Baca berita tanpa iklan. Gabung Kompas.com+

Soal Pasal Penghinaan Presiden di RKUHP, KSP Jamin Bukan untuk Pengkritik

Kompas.com - 09/06/2021, 05:06 WIB
Fitria Chusna Farisa,
Krisiandi

Tim Redaksi

JAKARTA, KOMPAS.com - Tenaga Ahli Utama Kantor Staf Presiden (KSP) Ade Irfan Pulungan menyebut, pasal dalam rancangan Kitab Undang-undang Hukum Pidana (RKUHP) mengatur tentang pemidanaan terhadap penghina presiden, bukan pada pengkritik kepala negara.
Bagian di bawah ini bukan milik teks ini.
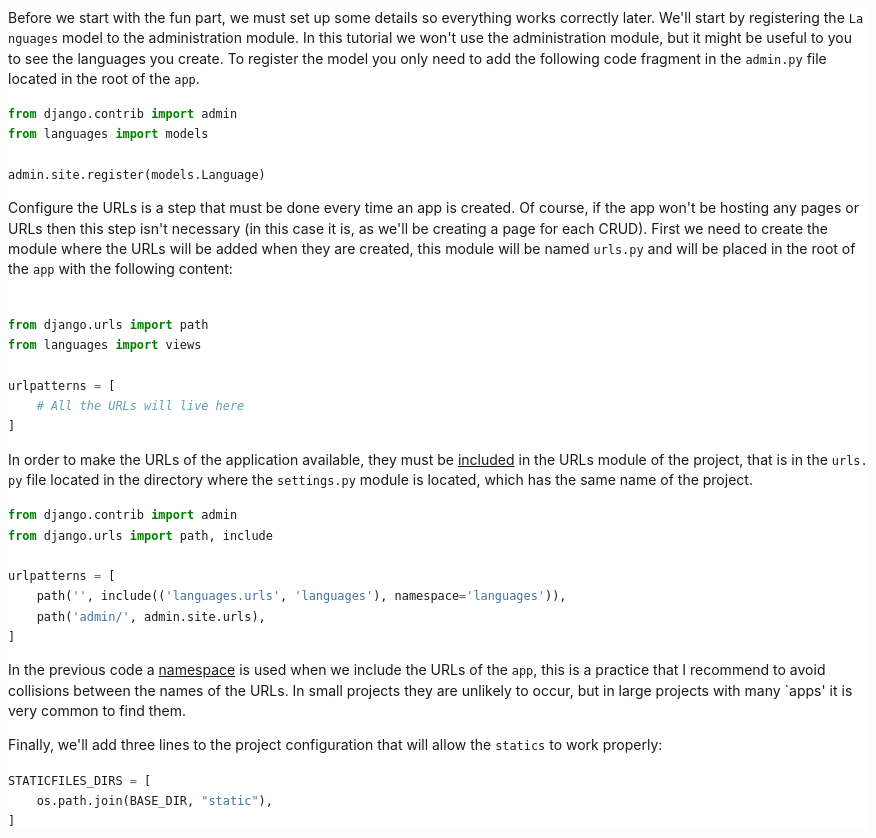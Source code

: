 Before we start with the fun part, we must set up some details so everything works correctly later. We'll start by registering the `Languages` model to the administration module. In this tutorial we won't use the administration module, but it might be useful to you to see the languages you create. To register the model you only need to add the following code fragment in the `admin.py` file located in the root of the `app`.

```py
from django.contrib import admin
from languages import models

admin.site.register(models.Language)
```

Configure the URLs is a step that must be done every time an app is created. Of course, if the app won't be hosting any pages or URLs then this step isn't necessary (in this case it is, as we'll be creating a page for each CRUD). First we need to create the module where the URLs will be added when they are created, this module will be named `urls.py` and will be placed in the root of the `app` with the following content:

```py

from django.urls import path
from languages import views

urlpatterns = [
    # All the URLs will live here
]
```

In order to make the URLs of the application available, they must be [included](https://docs.djangoproject.com/en/3.0/topics/http/urls/#including-other-urlconfs) in the URLs module of the project, that is in the `urls.py` file located in the directory where the `settings.py` module is located, which has the same name of the project.

```py {5}
from django.contrib import admin
from django.urls import path, include

urlpatterns = [
    path('', include(('languages.urls', 'languages'), namespace='languages')),
    path('admin/', admin.site.urls),
]
```

In the previous code a [namespace](https://docs.djangoproject.com/en/3.0/topics/http/urls/#url-namespaces) is used when we include the URLs of the `app`, this is a practice that I recommend to avoid collisions between the names of the URLs. In small projects they are unlikely to occur, but in large projects with many `apps' it is very common to find them.

Finally, we'll add three lines to the project configuration that will allow the `statics` to work properly:

```py
STATICFILES_DIRS = [
    os.path.join(BASE_DIR, "static"),
]
```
Irfan mengatakan, menghina berbeda dengan mengritik. Oleh karenanya, ia meminta masyarakat tak khawatir jika hendak menyampaikan kritikan.

"Sepanjang kritikan itu untuk evaluasi, perbaikan, masukan, untuk kebaikan, kan tidak ada yang perlu dikhawatirkan," kata Irfan kepada Kompas.com, Selasa (8/6/2021).

Baca juga: Aliansi Sayangkan Kemenkumham Tetap Gelar Sosialisasi meski Materi RKUHP Tak Berubah

"Kalau misalnya penghinaan pasti sangat tendensius," tuturnya.

Menurut Irfan, kritik disampaikan berdasar data, fakta, dan kajian keilmuan. Kritik berfungsi sebagai evaluasi agar pihak yang dikritik dapat melakukan perbaikan.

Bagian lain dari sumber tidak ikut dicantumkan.